MinnKota Recycling has been keeping it clean and green since 1975, serving the tristate area and fulfilling recycling needs… and yes, it gets dirty.
Founded on the grounds of sustainable living, MinnKota has become a necessary cornerstone of the community. Calling themselves the “green guardians” of garbage, MinnKota Recycling, along with its sibling service, MinnKota Secured Document Destruction, operates under MinnKota EnviroServices, Inc. They champion the cycle of renewal, educating the community and perfecting the art of recycling, as well as ensuring your valuable prints stay shredded and secure.
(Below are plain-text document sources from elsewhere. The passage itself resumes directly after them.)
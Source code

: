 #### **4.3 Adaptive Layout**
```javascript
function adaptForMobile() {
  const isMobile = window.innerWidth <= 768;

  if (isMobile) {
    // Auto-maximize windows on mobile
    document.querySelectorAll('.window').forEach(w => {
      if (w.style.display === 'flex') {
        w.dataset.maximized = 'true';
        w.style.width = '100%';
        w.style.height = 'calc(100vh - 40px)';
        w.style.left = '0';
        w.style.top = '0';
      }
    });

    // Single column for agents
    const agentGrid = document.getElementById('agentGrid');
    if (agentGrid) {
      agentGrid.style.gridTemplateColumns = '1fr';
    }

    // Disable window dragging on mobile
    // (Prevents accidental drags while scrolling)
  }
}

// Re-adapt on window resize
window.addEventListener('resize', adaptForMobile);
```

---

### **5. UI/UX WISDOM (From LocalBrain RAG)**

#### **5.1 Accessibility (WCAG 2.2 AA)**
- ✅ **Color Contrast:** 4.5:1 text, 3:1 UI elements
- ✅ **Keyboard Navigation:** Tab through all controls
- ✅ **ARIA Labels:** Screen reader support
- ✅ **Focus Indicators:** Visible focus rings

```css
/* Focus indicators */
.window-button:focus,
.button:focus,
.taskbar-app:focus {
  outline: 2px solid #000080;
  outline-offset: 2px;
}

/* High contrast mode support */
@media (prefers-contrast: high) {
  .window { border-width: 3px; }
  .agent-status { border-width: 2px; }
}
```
How does it get dirty? Inside the facility, these workers are surrounded by, well, trash. It’s trash that will be turned into treasure (or, at least marketable material), but first, it’s trash. There are a variety of machinery and tools that the facility uses to sort and separate material, but nothing has replaced the age-old method of hand sorting, and about 20% of what makes it into the facility is unable to be recycled—so it’s trash, and it smells.
Did You Know?
MinnKota Recycling processed and marketed 60,000 tons of recyclable materials in 2023 alone!
Top 3 Dirtiest Tasks
- Inside the facilities, MinnKota’s sorting team dives into the mix of materials collected from curbside pickups, drop-sites, and commercial hubs. This task is spent distinguishing different types of materials to ensure that every recyclable finds its way, and every unrecyclable is out of there. Gloves are necessary, grit is recommended.
- Out in the field, MinnKota’s collection crew ventures into the landscapes of commercial businesses, like restaurant kitchens and university halls, to gather valuable materials destined for the facility—this means going around to each bin and collecting the trash to be turned anew, but it’s also like taking out the trash, so ew.
- Once sorted, there are teams pushing and piling and pivoting around the final steps of the process—they’re literally pushing the material into the machines to make bales. Bales of metal, paper, magazines, or whatever it may be to be shipped off to another plant for reuse. This is less invasive than picking through the garbage, but laborsome nonetheless.
If this work is so dirty, why are there people doing it? The simple answer, it’s rewarding.
“This is a challenging industry but knowing we are doing some good for the environment and local economy, and providing jobs that offer sustainable solutions to managing these communities and others’ recycling needs, motivates us,” Sales Manager & Certified Secure Destruction Specialist Mary G. Aldrich said.